== Segment start ==
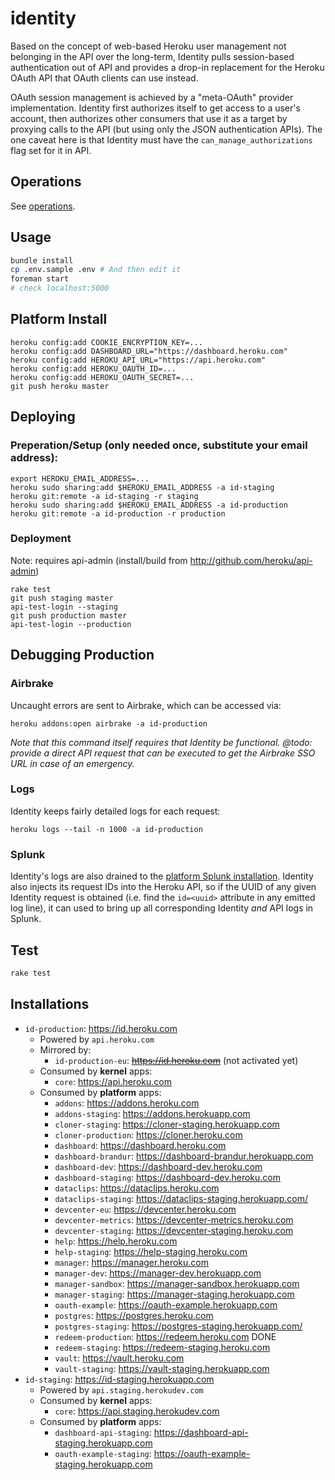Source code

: # identity

Based on the concept of web-based Heroku user management not belonging in the API over the long-term, Identity pulls session-based authentication out of API and provides a drop-in replacement for the Heroku OAuth API that OAuth clients can use instead.

OAuth session management is achieved by a "meta-OAuth" provider implementation. Identity first authorizes itself to get access to a user's account, then authorizes other consumers that use it as a target by proxying calls to the API (but using only the JSON authentication APIs). The one caveat here is that Identity must have the `can_manage_authorizations` flag set for it in API.

## Operations

See [operations](https://github.com/heroku/identity/tree/master/operations.md).

## Usage

``` bash
bundle install
cp .env.sample .env # And then edit it
foreman start
# check localhost:5000
```

## Platform Install

```
heroku config:add COOKIE_ENCRYPTION_KEY=...
heroku config:add DASHBOARD_URL="https://dashboard.heroku.com"
heroku config:add HEROKU_API_URL="https://api.heroku.com"
heroku config:add HEROKU_OAUTH_ID=...
heroku config:add HEROKU_OAUTH_SECRET=...
git push heroku master
```

## Deploying

### Preperation/Setup (only needed once, substitute your email address):

```
export HEROKU_EMAIL_ADDRESS=...
heroku sudo sharing:add $HEROKU_EMAIL_ADDRESS -a id-staging
heroku git:remote -a id-staging -r staging
heroku sudo sharing:add $HEROKU_EMAIL_ADDRESS -a id-production
heroku git:remote -a id-production -r production
```

### Deployment

Note: requires api-admin (install/build from http://github.com/heroku/api-admin)

```
rake test
git push staging master
api-test-login --staging
git push production master
api-test-login --production
```

## Debugging Production

### Airbrake

Uncaught errors are sent to Airbrake, which can be accessed via:

    heroku addons:open airbrake -a id-production

_Note that this command itself requires that Identity be functional. @todo: provide a direct API request that can be executed to get the Airbrake SSO URL in case of an emergency._

### Logs

Identity keeps fairly detailed logs for each request:

    heroku logs --tail -n 1000 -a id-production

### Splunk

Identity's logs are also drained to the [platform Splunk installation](https://splunk.herokai.com). Identity also injects its request IDs into the Heroku API, so if the UUID of any given Identity request is obtained (i.e. find the `id=<uuid>` attribute in any emitted log line), it can used to bring up all corresponding Identity _and_ API logs in Splunk.

## Test

``` bash
rake test
```

## Installations

* `id-production`: https://id.heroku.com
    * Powered by `api.heroku.com`
    * Mirrored by:
        * `id-production-eu`: ~~https://id.heroku.com~~ (not activated yet)
    * Consumed by **kernel** apps:
       * `core`: https://api.heroku.com
    * Consumed by **platform** apps:
        * `addons`: https://addons.heroku.com
        * `addons-staging`: https://addons.herokuapp.com
        * `cloner-staging`: https://cloner-staging.herokuapp.com
        * `cloner-production`: https://cloner.heroku.com
        * `dashboard`: https://dashboard.heroku.com
        * `dashboard-brandur`: https://dashboard-brandur.herokuapp.com
        * `dashboard-dev`: https://dashboard-dev.heroku.com
        * `dashboard-staging`: https://dashboard-dev.heroku.com
        * `dataclips`: https://dataclips.heroku.com
        * `dataclips-staging`: https://dataclips-staging.herokuapp.com/
        * `devcenter-eu`: https://devcenter.heroku.com
        * `devcenter-metrics`: https://devcenter-metrics.heroku.com
        * `devcenter-staging`: https://devcenter-staging.heroku.com
        * `help`: https://help.heroku.com
        * `help-staging`: https://help-staging.heroku.com
        * `manager`: https://manager.heroku.com
        * `manager-dev`: https://manager-dev.herokuapp.com
        * `manager-sandbox`: https://manager-sandbox.herokuapp.com
        * `manager-staging`: https://manager-staging.herokuapp.com
        * `oauth-example`: https://oauth-example.herokuapp.com
        * `postgres`: https://postgres.heroku.com
        * `postgres-staging`: https://postgres-staging.herokuapp.com/
        * `redeem-production`: https://redeem.heroku.com DONE
        * `redeem-staging`: https://redeem-staging.heroku.com
        * `vault`: https://vault.heroku.com
        * `vault-staging`: https://vault-staging.herokuapp.com
* `id-staging`: https://id-staging.herokuapp.com
    * Powered by `api.staging.herokudev.com`
    * Consumed by **kernel** apps:
       * `core`: https://api.staging.herokudev.com
    * Consumed by **platform** apps:
        * `dashboard-api-staging`: https://dashboard-api-staging.herokuapp.com
        * `oauth-example-staging`: https://oauth-example-staging.herokuapp.com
== Segment end ==
YOUR GOAL:
Show, from the listing above, every line holding the word "addons".

TASK ANSWER:
    heroku addons:open airbrake -a id-production
        * `addons`: https://addons.heroku.com
        * `addons-staging`: https://addons.herokuapp.com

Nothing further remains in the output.